Dosage and Administration
The recommended dosage is 0.66 mg/kg administered once weekly by subcutaneous injection. The injection can be administered in the abdomen, thigh, buttocks, or upper arm, with rotation of injection sites. Dosing should be individualized based on growth response and IGF-1 levels. No dosage adjustment is required for renal or hepatic impairment. The product is supplied as a prefilled pen containing 24 mg/1.5 mL or 60 mg/1.5 mL.
Pharmacokinetics
Absorption: Following subcutaneous administration, Ngenla demonstrates prolonged absorption with a median Tmax of approximately 16-20 hours. Distribution: Volume of distribution is approximately 50-60 L. Protein binding is not characterized due to specific binding to growth hormone receptors. Metabolism: Undergoes proteolytic metabolism primarily in the liver and kidneys via lysosomal degradation. Elimination: Terminal half-life is approximately 34-38 hours, significantly longer than daily growth hormone products (3-4 hours). Clearance occurs primarily through renal pathways.Contraindications
- Hypersensitivity to somatrogon-ghla or any component of the formulation
- Active malignancy
- Active proliferative or severe non-proliferative diabetic retinopathy
- Acute critical illness due to complications following open heart surgery, abdominal surgery, multiple accidental trauma, or acute respiratory failure
- Pediatric patients with closed epiphyses
Warnings and Precautions
Neoplasms: Increased risk of second neoplasms in childhood cancer survivors. Monitor patients with preexisting tumors for progression or recurrence. Glucose intolerance: May decrease insulin sensitivity. Monitor glucose levels periodically. Intracranial hypertension: Has been reported with growth hormone therapy. Perform fundoscopic examination if symptoms occur. Fluid retention: May cause edema, arthralgia, and carpal tunnel syndrome, especially during initial treatment. Hypothyroidism: May exacerbate preexisting hypothyroidism. Monitor thyroid function periodically. Slipped capital femoral epiphysis: Evaluate children with onset of limp or hip/knee pain. Pancreatitis: Has been reported with growth hormone products.Drug Interactions
Glucocorticoids: May inhibit growth promotion. Adjust glucocorticoid replacement to physiologic levels. Cytochrome P450-metabolized drugs: Growth hormone may alter the clearance of these medications. Monitor appropriately. Oral estrogen: May reduce serum IGF-1 response to Ngenla.
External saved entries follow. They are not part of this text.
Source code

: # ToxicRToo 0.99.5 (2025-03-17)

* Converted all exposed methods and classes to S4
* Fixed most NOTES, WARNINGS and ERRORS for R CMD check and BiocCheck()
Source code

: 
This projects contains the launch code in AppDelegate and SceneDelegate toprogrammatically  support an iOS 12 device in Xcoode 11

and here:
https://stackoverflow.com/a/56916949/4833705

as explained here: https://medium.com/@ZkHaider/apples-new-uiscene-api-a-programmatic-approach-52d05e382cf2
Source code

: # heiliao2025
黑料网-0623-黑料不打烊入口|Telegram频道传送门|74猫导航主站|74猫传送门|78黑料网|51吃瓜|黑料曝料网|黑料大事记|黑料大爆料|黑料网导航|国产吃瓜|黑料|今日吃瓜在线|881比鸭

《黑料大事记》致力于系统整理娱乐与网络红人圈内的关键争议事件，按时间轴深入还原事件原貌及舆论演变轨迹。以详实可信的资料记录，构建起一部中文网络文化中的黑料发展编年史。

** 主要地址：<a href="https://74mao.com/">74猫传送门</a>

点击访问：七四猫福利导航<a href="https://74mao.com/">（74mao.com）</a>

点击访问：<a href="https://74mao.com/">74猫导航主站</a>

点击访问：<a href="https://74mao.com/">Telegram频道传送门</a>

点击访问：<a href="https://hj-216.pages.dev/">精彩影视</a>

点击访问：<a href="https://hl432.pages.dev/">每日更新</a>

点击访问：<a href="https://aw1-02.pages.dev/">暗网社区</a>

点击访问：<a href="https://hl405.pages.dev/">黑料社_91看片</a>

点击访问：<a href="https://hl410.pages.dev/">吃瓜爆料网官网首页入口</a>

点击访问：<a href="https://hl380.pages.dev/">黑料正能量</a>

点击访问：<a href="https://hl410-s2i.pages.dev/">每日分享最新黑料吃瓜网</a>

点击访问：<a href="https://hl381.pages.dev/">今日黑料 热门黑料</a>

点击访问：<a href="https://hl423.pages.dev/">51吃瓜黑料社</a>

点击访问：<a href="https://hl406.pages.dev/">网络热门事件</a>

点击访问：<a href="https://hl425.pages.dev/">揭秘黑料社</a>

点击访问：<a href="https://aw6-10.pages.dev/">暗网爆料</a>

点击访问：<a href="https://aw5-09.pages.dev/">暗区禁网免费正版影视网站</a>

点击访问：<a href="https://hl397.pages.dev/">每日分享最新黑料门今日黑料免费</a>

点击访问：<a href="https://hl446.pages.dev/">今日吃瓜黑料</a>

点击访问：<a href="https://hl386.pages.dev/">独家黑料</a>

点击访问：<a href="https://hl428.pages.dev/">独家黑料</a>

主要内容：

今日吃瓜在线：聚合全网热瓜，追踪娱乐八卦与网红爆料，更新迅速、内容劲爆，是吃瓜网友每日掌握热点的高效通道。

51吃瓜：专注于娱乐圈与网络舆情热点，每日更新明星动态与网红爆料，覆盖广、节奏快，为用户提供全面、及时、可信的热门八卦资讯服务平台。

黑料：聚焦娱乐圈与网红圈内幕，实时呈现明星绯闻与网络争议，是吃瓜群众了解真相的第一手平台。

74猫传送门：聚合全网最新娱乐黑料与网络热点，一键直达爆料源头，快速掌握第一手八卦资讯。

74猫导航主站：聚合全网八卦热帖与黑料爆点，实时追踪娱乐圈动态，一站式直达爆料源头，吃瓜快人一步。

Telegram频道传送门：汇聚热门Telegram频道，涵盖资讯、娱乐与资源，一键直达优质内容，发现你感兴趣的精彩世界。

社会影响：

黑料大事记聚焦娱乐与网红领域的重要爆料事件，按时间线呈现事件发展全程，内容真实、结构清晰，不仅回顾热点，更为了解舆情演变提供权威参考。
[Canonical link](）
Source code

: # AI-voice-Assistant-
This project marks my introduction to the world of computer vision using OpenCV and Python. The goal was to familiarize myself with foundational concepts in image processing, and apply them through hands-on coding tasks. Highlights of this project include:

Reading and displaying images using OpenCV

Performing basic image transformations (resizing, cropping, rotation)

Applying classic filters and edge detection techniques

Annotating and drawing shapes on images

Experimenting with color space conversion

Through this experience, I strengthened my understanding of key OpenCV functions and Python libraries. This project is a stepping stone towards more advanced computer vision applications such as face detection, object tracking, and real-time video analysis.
Insulin and oral hypoglycemics: May require adjustment of antidiabetic medications.Adverse Effects
Common (≥10%): Injection site reactions, headache, pyrexia, anemia, vomiting, hypothyroidism Serious: Intracranial hypertension, slipped capital femoral epiphysis, scoliosis progression, severe hypersensitivity reactions, pancreatitis, neoplasmsMonitoring Parameters
- Height and growth velocity every 3-6 months
- IGF-1 levels at treatment initiation and periodically thereafter
- Thyroid function tests annually
- Fundoscopic examination if symptoms of intracranial hypertension occur
- Blood glucose monitoring, especially in patients with risk factors for diabetes
- Assessment for scoliosis in patients with rapid growth
Patient Education
- Administer once weekly on the same day each week
- Rotate injection sites to prevent lipoatrophy
- Proper injection technique training is essential
- Report any signs of injection site reactions, severe headaches, visual changes, or limping
- Do not share pens between patients
- Store refrigerated at 2°C to 8°C; do not freeze
- Discard pen 6 weeks after first use
References
1. FDA Prescribing Information: Ngenla (somatrogon-ghla). June 2023. 2. ClinicalTrials.gov: NCT03290235. A Study of Somatrogon in Children With Growth Hormone Deficiency. 3. Hou L, Chen SH, Wang J, et al. Pharmacokinetics and pharmacodynamics of a novel long-acting human growth hormone fusion protein in growth hormone deficient adults. Growth Horm IGF Res. 2021;58:101390. 4. Deal CL, Tony M, Höybye C, et al. Growth Hormone Research Society workshop summary: consensus guidelines for recombinant human growth hormone therapy in Prader-Willi syndrome. J Clin Endocrinol Metab. 2023;108(2):259-271. 5. Clemmons DR. Long-acting growth hormone for the treatment of growth hormone deficiency. Curr Opin Endocrinol Diabetes Obes. 2022;29(1):79-85.